TASK DETAILS:
Retype exactly the lines from the one holding "<p>5.2 <i>Tax Matters</i></p>" through the final line of the data, both included.

:: MATERIAL FOR THE TASK

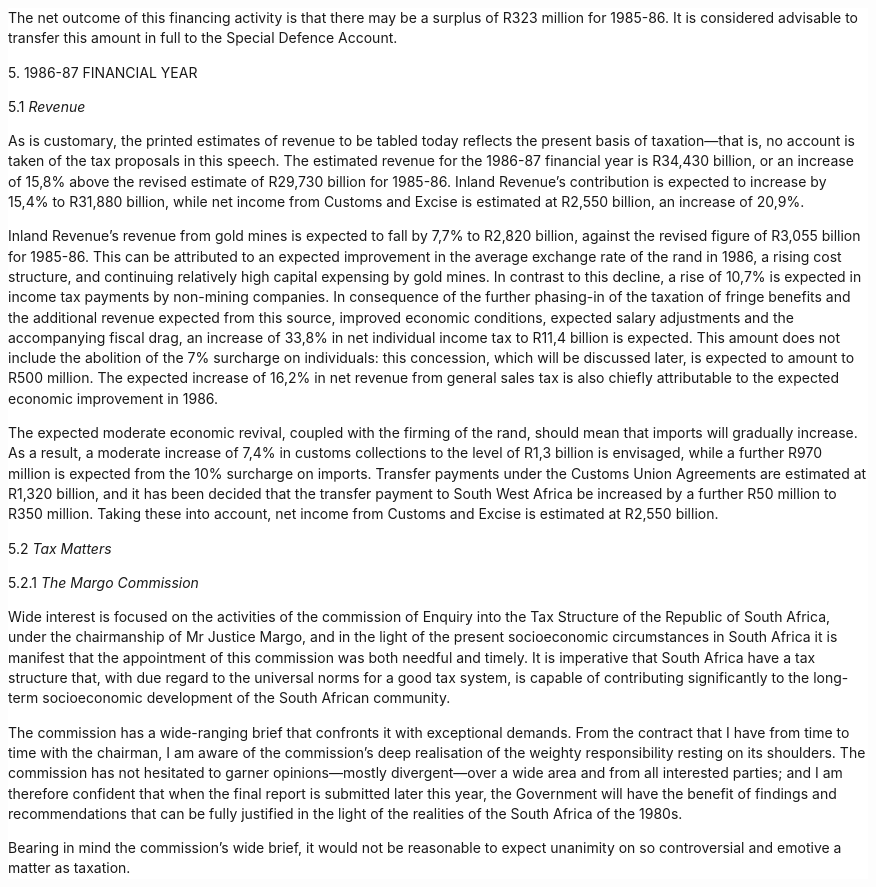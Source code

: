 <p>The net outcome of this financing activity is that there may be a surplus of R323 million for 1985-86. It is considered advisable to transfer this amount in full to the Special Defence Account.</p>

<p>5. 1986-87 FINANCIAL YEAR</p>

<p>5.1 <i>Revenue</i></p>

<p>As is customary, the printed estimates of revenue to be tabled today reflects the present basis of taxation&#x2014;that is, no account is taken of the tax proposals in this speech. The estimated revenue for the 1986-87 financial year is R34,430 billion, or an increase of 15,8% above the revised estimate of <span class="col_2679-2680" refersTo="page_0211"/>R29,730 billion for 1985-86. Inland Revenue&#x2019;s contribution is expected to increase by 15,4% to R31,880 billion, while net income from Customs and Excise is estimated at R2,550 billion, an increase of 20,9%.</p>

<p>Inland Revenue&#x2019;s revenue from gold mines is expected to fall by 7,7% to R2,820 billion, against the revised figure of R3,055 billion for 1985-86. This can be attributed to an expected improvement in the average exchange rate of the rand in 1986, a rising cost structure, and continuing relatively high capital expensing by gold mines. In contrast to this decline, a rise of 10,7% is expected in income tax payments by non-mining companies. In consequence of the further phasing-in of the taxation of fringe benefits and the additional revenue expected from this source, improved economic conditions, expected salary adjustments and the accompanying fiscal drag, an increase of 33,8% in net individual income tax to R11,4 billion is expected. This amount does not include the abolition of the 7% surcharge on individuals: this concession, which will be discussed later, is expected to amount to R500 million. The expected increase of 16,2% in net revenue from general sales tax is also chiefly attributable to the expected economic improvement in 1986.</p>

<p>The expected moderate economic revival, coupled with the firming of the rand, should mean that imports will gradually increase. As a result, a moderate increase of 7,4% in customs collections to the level of R1,3 billion is envisaged, while a further R970 million is expected from the 10% surcharge on imports. Transfer payments under the Customs Union Agreements are estimated at R1,320 billion, and it has been decided that the transfer payment to South West Africa be increased by a further R50 million to R350 million. Taking these into account, net income from Customs and Excise is estimated at R2,550 billion.</p>

<p>5.2 <i>Tax Matters</i></p>

<p>5.2.1 <i>The Margo Commission</i></p>

<p>Wide interest is focused on the activities of the commission of Enquiry into the Tax Structure of the Republic of South Africa, under the chairmanship of Mr Justice Margo, and in the light of the present socioeconomic circumstances in South Africa it is manifest that the appointment of this commission was both needful and timely. It is imperative that South Africa have a tax structure that, with due regard to the universal norms for a good tax system, is capable of contributing significantly to the long-term socioeconomic development of the South African community.</p>

<p>The commission has a wide-ranging brief that confronts it with exceptional demands. From the contract that I have from time to time with the chairman, I am aware of the commission&#x2019;s deep realisation of the weighty responsibility resting on its shoulders. The commission has not hesitated to garner opinions&#x2014;mostly divergent&#x2014;over a wide area and from all interested parties; and I am therefore confident that when the final report is submitted later this year, the Government will have the benefit of findings and recommendations that can be fully justified in the light of the realities of the South Africa of the 1980s.</p>

<p>Bearing in mind the commission&#x2019;s wide brief, it would not be reasonable to expect unanimity on so controversial and emotive a matter as taxation.</p>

::::

ANSWER AREA:
<p>5.2 <i>Tax Matters</i></p>

<p>5.2.1 <i>The Margo Commission</i></p>

<p>Wide interest is focused on the activities of the commission of Enquiry into the Tax Structure of the Republic of South Africa, under the chairmanship of Mr Justice Margo, and in the light of the present socioeconomic circumstances in South Africa it is manifest that the appointment of this commission was both needful and timely. It is imperative that South Africa have a tax structure that, with due regard to the universal norms for a good tax system, is capable of contributing significantly to the long-term socioeconomic development of the South African community.</p>

<p>The commission has a wide-ranging brief that confronts it with exceptional demands. From the contract that I have from time to time with the chairman, I am aware of the commission&#x2019;s deep realisation of the weighty responsibility resting on its shoulders. The commission has not hesitated to garner opinions&#x2014;mostly divergent&#x2014;over a wide area and from all interested parties; and I am therefore confident that when the final report is submitted later this year, the Government will have the benefit of findings and recommendations that can be fully justified in the light of the realities of the South Africa of the 1980s.</p>

<p>Bearing in mind the commission&#x2019;s wide brief, it would not be reasonable to expect unanimity on so controversial and emotive a matter as taxation.</p>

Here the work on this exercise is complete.